This is certainly doable for agreeable features - which is the bulk
- and it is being done.
But this is a catch-22 for _controversial_ new features - which
perfcounters clearly was, in case you turned off your lkml
subscription ;-)
And if you hit that build breakage during bisection you can do:
git cherry-pick e14112d
Also, you seem to brush off the notion that far more bugs slip
through linux-next than get caught by it.
So if you think linux-next matters in terms of _regression_ testing,
the numbers dont seem to support that notion. This particular
incident does support that notion though, granted - but it's taken
out of context IMHO:
In terms of test coverage, at least for our trees, less than 1% of
the bugs we handle get reported in a linux-next context - and most
of the bugs that get reported (against say the scheduler tree) are
related to rare architectures.
In fact, i checked, there were _zero_ x86 bugs reported against
linux-next and solved against it between v2.6.30-rc1 and v2.6.30:
git log --grep=next -i v2.6.30-rc1..v2.6.30 arch/x86/
Doing it over the full cycle shows one commit altogether - a Xen
build failure. In fact, i just checked the whole stabilization cycle
for the whole kernel (v2.6.30-rc1..v2.6.30-final), and there were
only 5 linux-next originated patches, most of them build failures.

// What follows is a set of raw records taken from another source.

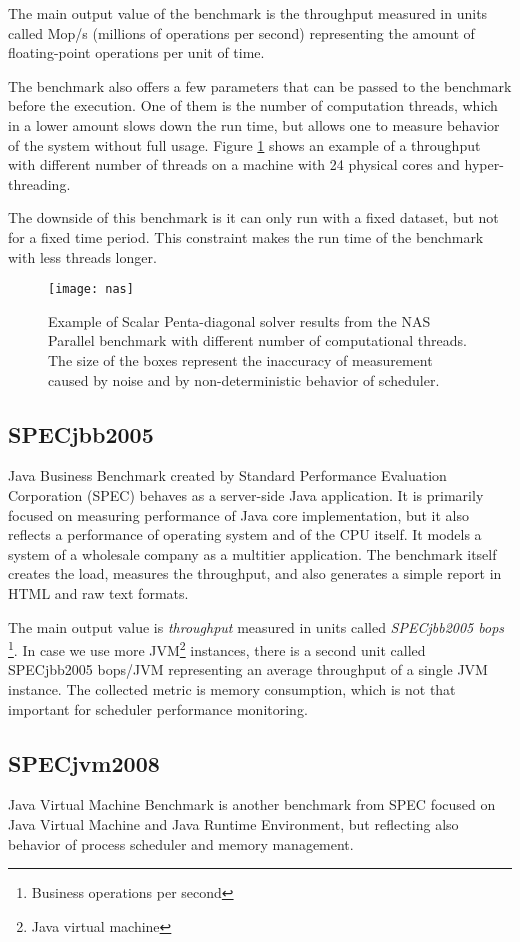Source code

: The main output value of the benchmark is the throughput measured in units
called Mop/s (millions of operations per second) representing the amount of
floating-point operations per unit of time.

The benchmark also offers a few parameters that can be passed to the benchmark
before the execution. One of them is the number of computation threads, which in
a lower amount slows down the run time, but allows one to measure behavior of
the system without full usage. Figure \ref{fig:nas} shows an example of a
throughput with different number of threads on a machine with 24 physical cores
and hyper-threading.

The downside of this benchmark is it can only run with a fixed dataset, but not
for a fixed time period. This constraint makes the run time of the benchmark
with less threads longer.

\begin{figure}
  \centering
  \texttt{[image: nas]}
  \caption{Example of Scalar Penta-diagonal solver results from the NAS Parallel
    benchmark with different number of computational threads. The size of the
    boxes represent the inaccuracy of measurement caused by noise and by
    non-deterministic behavior of scheduler.}
  \label{fig:nas}
\end{figure}

\subsection{SPECjbb2005}
Java Business Benchmark\;\cite{jbb2005} created by Standard Performance
Evaluation Corporation (SPEC) behaves as a server-side Java application. It is
primarily focused on measuring performance of Java core implementation, but it
also reflects a performance of operating system and of the CPU itself. It models
a system of a wholesale company as a multitier application. The benchmark itself
creates the load, measures the throughput, and also generates a simple report in
HTML and raw text formats.

The main output value is \emph{throughput} measured in units called
\emph{SPECjbb2005 bops} \footnote{Business operations per second}. In case we
use more JVM\footnote{Java virtual machine} instances, there is a second unit
called SPECjbb2005 bops/JVM representing an average throughput of a single JVM
instance. The collected metric is memory consumption, which is not that
important for scheduler performance monitoring.

\subsection{SPECjvm2008}
Java Virtual Machine Benchmark\;\cite{jvm2008} is another benchmark from SPEC
focused on Java Virtual Machine and Java Runtime Environment, but reflecting
also behavior of process scheduler and memory management.

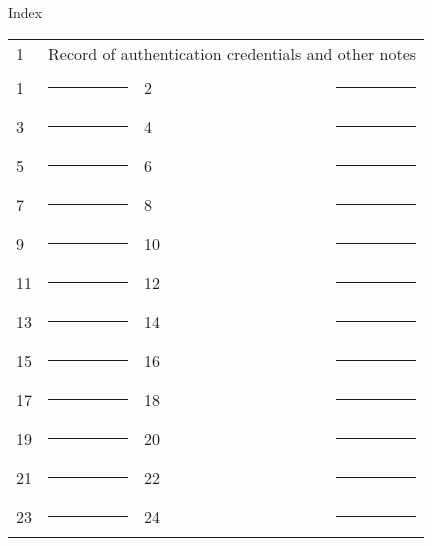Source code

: \newpage
\thispagestyle{empty}

\begin{center}
{\large
Index \vspace{.5in}
}

\begin{tabular}{l l l l }
	1 & \multicolumn{3}{l}{Record of authentication credentials and other notes} \vspace{.225in} \\
	1 & \rule{1.75in}{.2pt} & 2 & \rule{1.75in}{.2pt} \vspace{.225in} \\
	3 & \rule{1.75in}{.2pt} & 4 & \rule{1.75in}{.2pt} \vspace{.225in} \\
	5 & \rule{1.75in}{.2pt} & 6 & \rule{1.75in}{.2pt} \vspace{.225in} \\
	7 & \rule{1.75in}{.2pt} & 8 & \rule{1.75in}{.2pt} \vspace{.225in} \\
	9 & \rule{1.75in}{.2pt} & 10 & \rule{1.75in}{.2pt} \vspace{.225in} \\
	11 & \rule{1.75in}{.2pt} & 12 & \rule{1.75in}{.2pt} \vspace{.225in} \\
	13 & \rule{1.75in}{.2pt} & 14 & \rule{1.75in}{.2pt} \vspace{.225in} \\
	15 & \rule{1.75in}{.2pt} & 16 & \rule{1.75in}{.2pt} \vspace{.225in} \\
	17 & \rule{1.75in}{.2pt} & 18 & \rule{1.75in}{.2pt} \vspace{.225in} \\
	19 & \rule{1.75in}{.2pt} & 20 & \rule{1.75in}{.2pt} \vspace{.225in} \\
	21 & \rule{1.75in}{.2pt} & 22 & \rule{1.75in}{.2pt} \vspace{.225in} \\
	23 & \rule{1.75in}{.2pt} & 24 & \rule{1.75in}{.2pt} \vspace{.225in} \\
\end{tabular}

\end{center}

\newpage
\thispagestyle{empty}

I did this by looking at all occurances of 'next', in all commit
logs:
git log --grep=next -i v2.6.30-rc1..v2.6.30
and then manually checking the context of all 'next' matches and
counting the linux-next related commits.
So lets be generous and say that because some people dont put the
bug report originator into the changelog it was four times as many,
20 - but that's still dwarved by the sheer amount of post-rc1
changes: thousands of changes and hundreds of regressions.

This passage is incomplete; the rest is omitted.